■ **Try it**:
In the listing below, every line with the word "display" needs to be copied.

Start of Dataset

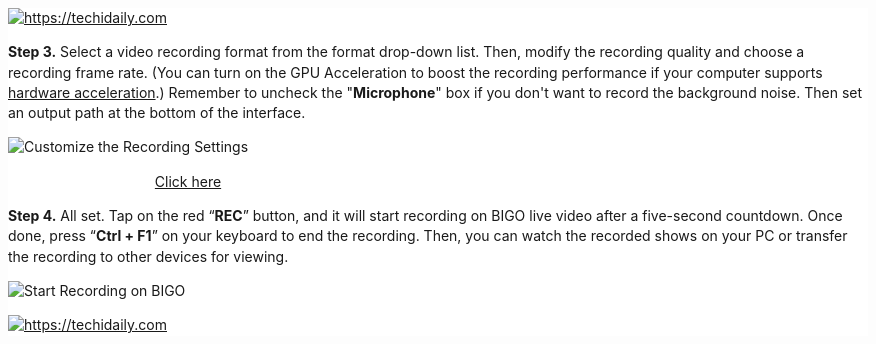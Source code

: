 




<a href="https://appsumo.8odi.net/c/5597632/2118311/7443" target="_top" id="2118311">
  <img src="//a.impactradius-go.com/display-ad/7443-2118311" border="0" alt="https://techidaily.com" width="728" height="90"/>
</a>
<img height="0" width="0" src="https://appsumo.8odi.net/i/5597632/2118311/7443" style="position:absolute;visibility:hidden;" border="0" />





**Step 3.** Select a video recording format from the format drop-down list. Then, modify the recording quality and choose a recording frame rate. (You can turn on the GPU Acceleration to boost the recording performance if your computer supports [hardware acceleration](https://tools.techidaily.com/videoconverterfactory/hd-video-converter/).) Remember to uncheck the "**Microphone**" box if you don't want to record the background noise. Then set an output path at the bottom of the interface.

![Customize the Recording Settings](https://www.videoconverterfactory.com/tips/imgs-self/record-bigo-live/record-bigo-live-3.webp) 






<span id="1983584">
					<video width="576" height="240" style="cursor:pointer"
           poster="//a.impactradius-go.com/display-clicktoplayimage/1983584.png"
           onclick="if(!this.playClicked){this.play();this.setAttribute('controls',true);this.playClicked=true;}">
	   <source src="//a.impactradius-go.com/display-ad/22993-1983584">
	   <img src="//a.impactradius-go.com/display-clicktoplayimage/1983584.png" style="border: none; height: 100%; width: 100%; object-fit: contain">
	</video>
	<div style="width:360px;text-align:center"><a href="javascript:window.open(decodeURIComponent('https%3A%2F%2Fhomestyler.sjv.io%2Fc%2F5597632%2F1983584%2F22993'), '_blank');void(0);">Click here</a></div>
</span>
<img height="0" width="0" src="https://imp.pxf.io/i/5597632/1983584/22993" style="position:absolute;visibility:hidden;" border="0" />





**Step 4.** All set. Tap on the red “**REC**” button, and it will start recording on BIGO live video after a five-second countdown. Once done, press “**Ctrl + F1**” on your keyboard to end the recording. Then, you can watch the recorded shows on your PC or transfer the recording to other devices for viewing.

![Start Recording on BIGO](https://www.videoconverterfactory.com/tips/imgs-self/record-bigo-live/record-bigo-live-4.webp) 






<a href="https://appsumo.8odi.net/c/5597632/2118318/7443" target="_top" id="2118318">
  <img src="//a.impactradius-go.com/display-ad/7443-2118318" border="0" alt="https://techidaily.com" width="600" height="90"/>
</a>
<img height="0" width="0" src="https://appsumo.8odi.net/i/5597632/2118318/7443" style="position:absolute;visibility:hidden;" border="0" />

End of Dataset

■ **Answer area**:
  <img src="//a.impactradius-go.com/display-ad/7443-2118311" border="0" alt="https://techidaily.com" width="728" height="90"/>
           poster="//a.impactradius-go.com/display-clicktoplayimage/1983584.png"
	   <source src="//a.impactradius-go.com/display-ad/22993-1983584">
	   <img src="//a.impactradius-go.com/display-clicktoplayimage/1983584.png" style="border: none; height: 100%; width: 100%; object-fit: contain">
  <img src="//a.impactradius-go.com/display-ad/7443-2118318" border="0" alt="https://techidaily.com" width="600" height="90"/>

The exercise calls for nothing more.